Dalam risalah ini insya Allah akan dibahas tentang najis dan cara membersihkannya, semoga Allah menjadikan penulisan risalah ini ikhlas karena-Nya dan bermanfaat. Allahumma aamin.
Ta’rif (definisi) najis
Najis adalah kotoran yang wajib dijauhi oleh seorang muslim dan wajib dicuci bagian yang terkena olehnya[i]. Hukum asal sesuatu adalah suci dan mubah, tidak dibenarkan mengatakan sesuatu itu najis tanpa dalil.
Macam-macam najis
1. Bangkai
Bangkai adalah binatang yang mati tanpa melalui proses penyembelihan. Dalil tentang najisnya bangkai adalah sabda Rasulullah shallallahu ‘alaihi wa sallam:
اِذَا دُبِغَ اْلِإهَابُ فَقَدْ طَهُرَ
“Apabila kulit (bangkai) disamak, maka ia menjadi suci.” (HR. Muslim dan Abu Dawud)
Termasuk ke dalam bangkai adalah anggota badan binatang hidup yang dipotong sebagaimana disebutkan dalam hadits yang lain.

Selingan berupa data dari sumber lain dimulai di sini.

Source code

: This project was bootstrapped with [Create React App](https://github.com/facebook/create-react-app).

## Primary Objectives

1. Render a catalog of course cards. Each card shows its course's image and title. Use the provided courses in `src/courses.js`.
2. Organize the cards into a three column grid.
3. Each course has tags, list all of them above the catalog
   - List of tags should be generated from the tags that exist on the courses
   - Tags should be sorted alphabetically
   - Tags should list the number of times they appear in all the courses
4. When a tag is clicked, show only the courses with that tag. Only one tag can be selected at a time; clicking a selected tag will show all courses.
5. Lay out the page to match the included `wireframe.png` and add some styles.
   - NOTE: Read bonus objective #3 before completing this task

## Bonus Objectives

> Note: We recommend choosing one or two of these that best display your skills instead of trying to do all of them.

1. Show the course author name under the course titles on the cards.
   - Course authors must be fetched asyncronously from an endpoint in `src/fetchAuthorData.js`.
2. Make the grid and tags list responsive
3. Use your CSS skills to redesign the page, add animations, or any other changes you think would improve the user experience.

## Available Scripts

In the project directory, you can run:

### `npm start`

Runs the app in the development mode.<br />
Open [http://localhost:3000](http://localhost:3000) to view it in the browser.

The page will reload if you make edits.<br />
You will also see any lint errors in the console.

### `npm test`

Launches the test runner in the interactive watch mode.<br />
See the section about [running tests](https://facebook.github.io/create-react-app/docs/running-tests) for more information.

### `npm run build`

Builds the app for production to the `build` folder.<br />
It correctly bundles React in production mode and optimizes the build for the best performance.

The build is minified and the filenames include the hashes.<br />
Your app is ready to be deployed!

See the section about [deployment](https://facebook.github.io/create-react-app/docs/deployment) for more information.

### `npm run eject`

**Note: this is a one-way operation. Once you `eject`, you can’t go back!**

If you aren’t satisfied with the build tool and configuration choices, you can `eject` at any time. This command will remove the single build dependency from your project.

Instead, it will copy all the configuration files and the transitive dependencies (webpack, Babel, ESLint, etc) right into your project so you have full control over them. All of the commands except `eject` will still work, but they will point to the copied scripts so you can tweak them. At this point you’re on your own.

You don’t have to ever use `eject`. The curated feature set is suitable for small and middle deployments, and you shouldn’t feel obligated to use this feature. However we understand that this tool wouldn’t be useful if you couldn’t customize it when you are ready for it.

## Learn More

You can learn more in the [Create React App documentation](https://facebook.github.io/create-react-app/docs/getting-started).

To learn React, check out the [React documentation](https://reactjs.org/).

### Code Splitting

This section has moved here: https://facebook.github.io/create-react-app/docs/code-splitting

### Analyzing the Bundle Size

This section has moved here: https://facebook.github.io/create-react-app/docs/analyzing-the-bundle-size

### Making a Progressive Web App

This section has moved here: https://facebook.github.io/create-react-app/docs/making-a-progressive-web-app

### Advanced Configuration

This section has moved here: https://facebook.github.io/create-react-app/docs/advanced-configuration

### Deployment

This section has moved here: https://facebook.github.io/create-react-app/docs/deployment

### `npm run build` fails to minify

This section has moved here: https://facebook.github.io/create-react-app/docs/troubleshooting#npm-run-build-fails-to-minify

Namun tidak termasuk ke dalam najis apa yang disebutkan di bawah ini:
– Bangkai ikan dan belalang, keduanya adalah suci. Rasulullah shallallahu ‘alaihi wa sallam bersabda:
أُحِلَّتْ لَنَا مَيْتَتَانِ وَدَمَانِ : أَمَّا الْمَيْتَتَانِ فَالْحُوْتُ وَالْجَرَادُ ، وَأَمَّا الدَّمَانِ فَالْكَبِدُ وَالطِّحَالُ
“Dihalalkan untuk kita dua bangkai dan dua darah. Adapun dua bangkai tersebut adalah ikan dan belalang, sedangkan dua darah adalah hati dan limpa.” (HR. Ahmad dan Baihaqi, Shahihul Jami’ 210)

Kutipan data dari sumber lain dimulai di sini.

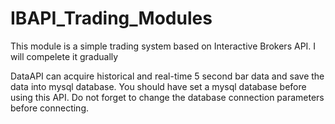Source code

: # IBAPI_Trading_Modules
This module is a simple trading system based on Interactive Brokers API. I will compelete it gradually

DataAPI can acquire historical and real-time 5 second bar data and save the data into mysql database. You should have set a mysql database before using this API. Do not forget to change the database connection parameters before connecting.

– Bangkai binatang yang tidak mengalir darahnya, seperti lalat, semut dan lebah. Oleh karena itu, jika binatang-binatang ini jatuh ke dalam sesuatu dan mati di sana, maka tidaklah membuatnya najis. Rasulullah shallallahu ‘alaihi wa sallam bersabda:
إِذَا وَقَعَ اَلذُّبَابُ فِي شَرَابِ أَحَدِكُمْ فَلْيَغْمِسْهُ, ثُمَّ لِيَنْزِعْهُ, فَإِنَّ فِي أَحَدِ جَنَاحَيْهِ دَاءً, وَفِي اَلْآخَرِ شِفَاءً
“Apabila lalat jatuh ke dalam minuman salah seorang di antara kamu maka tenggelamkanlah, kemudian tariklah karena pada salah satu sayapnya ada penyakit, sedangkan pada sayap yang lain ada obatnya.” (HR. Bukhari)

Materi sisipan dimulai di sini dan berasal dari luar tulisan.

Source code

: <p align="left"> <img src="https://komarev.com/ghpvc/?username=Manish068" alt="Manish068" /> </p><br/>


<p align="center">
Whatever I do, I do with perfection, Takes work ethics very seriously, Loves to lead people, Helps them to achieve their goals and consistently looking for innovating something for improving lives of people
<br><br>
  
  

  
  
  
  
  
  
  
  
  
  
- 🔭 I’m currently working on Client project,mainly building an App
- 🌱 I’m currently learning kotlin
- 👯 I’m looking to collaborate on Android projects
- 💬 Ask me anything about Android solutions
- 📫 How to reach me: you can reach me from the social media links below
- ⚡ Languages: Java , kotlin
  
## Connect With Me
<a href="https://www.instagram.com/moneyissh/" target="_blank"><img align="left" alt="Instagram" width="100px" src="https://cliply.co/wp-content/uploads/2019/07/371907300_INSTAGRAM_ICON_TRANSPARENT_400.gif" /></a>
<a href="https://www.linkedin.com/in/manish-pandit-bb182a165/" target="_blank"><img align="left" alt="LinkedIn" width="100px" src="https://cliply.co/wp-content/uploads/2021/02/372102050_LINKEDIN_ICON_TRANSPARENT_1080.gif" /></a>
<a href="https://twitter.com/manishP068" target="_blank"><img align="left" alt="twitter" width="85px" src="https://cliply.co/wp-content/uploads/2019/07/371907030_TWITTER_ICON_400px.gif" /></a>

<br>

– Tulang bangkai, tanduknya, kukunya, rambutnya, giginya, bulunya, dsb.
Hal itu, karena hukum asalnya adalah suci.
Dalil tentang najisnya darah haidh adalah hadits Asma’ binti Abi Bakar radhiyallahu ‘anha, ia berkata, “Ada seorang wanita yang datang kepada Nabi shallallahu ‘alaihi wa sallam dan berkata, “Pakaian salah seorang di antara kami terkena darah haidh, apa yang harus dilakukannya?” Beliau menjawab:
تَحُتُّهُ ثُمَّ تَقْرِصُهُ بِالْمَاءِ ثُمَّ تَنْضَحُهُ ثُمَّ تُصَلِّيْ فِيْهِ
“Ia mengeriknya lalu menggosoknya dengan air, kemudian menyiramnya dan (boleh) mengenakan shalat dengannya.” (Muttafaq ‘alaih, lafaz ini adalah lafaz Muslim)
3. Daging babi
Allah Subhaanahu wa Ta’aala berfirman:
قُل لاَّ أَجِدُ فِي مَا أُوْحِيَ إِلَيَّ مُحَرَّماً عَلَى طَاعِمٍ يَطْعَمُهُ إِلاَّ أَن يَكُونَ مَيْتَةً أَوْ دَماً مَّسْفُوحاً أَوْ لَحْمَ خِنزِيرٍ فَإِنَّهُ رِجْسٌ أَوْ فِسْقاً أُهِلَّ لِغَيْرِ اللّهِ بِهِ فَمَنِ اضْطُرَّ غَيْرَ بَاغٍ وَلاَ عَادٍ فَإِنَّ رَبَّكَ غَفُورٌ رَّحِيمٌ
“Katakanlah, “Tidaklah aku peroleh dalam wahyu yang diwahyukan kepadaku, sesuatu yang diharamkan bagi orang yang hendak memakannya, kecuali kalau makanan itu bangkai, atau darah yang mengalir atau daging babi – karena sesungguhnya semua itu kotor.” (Terj. QS. Al An’aam: 145)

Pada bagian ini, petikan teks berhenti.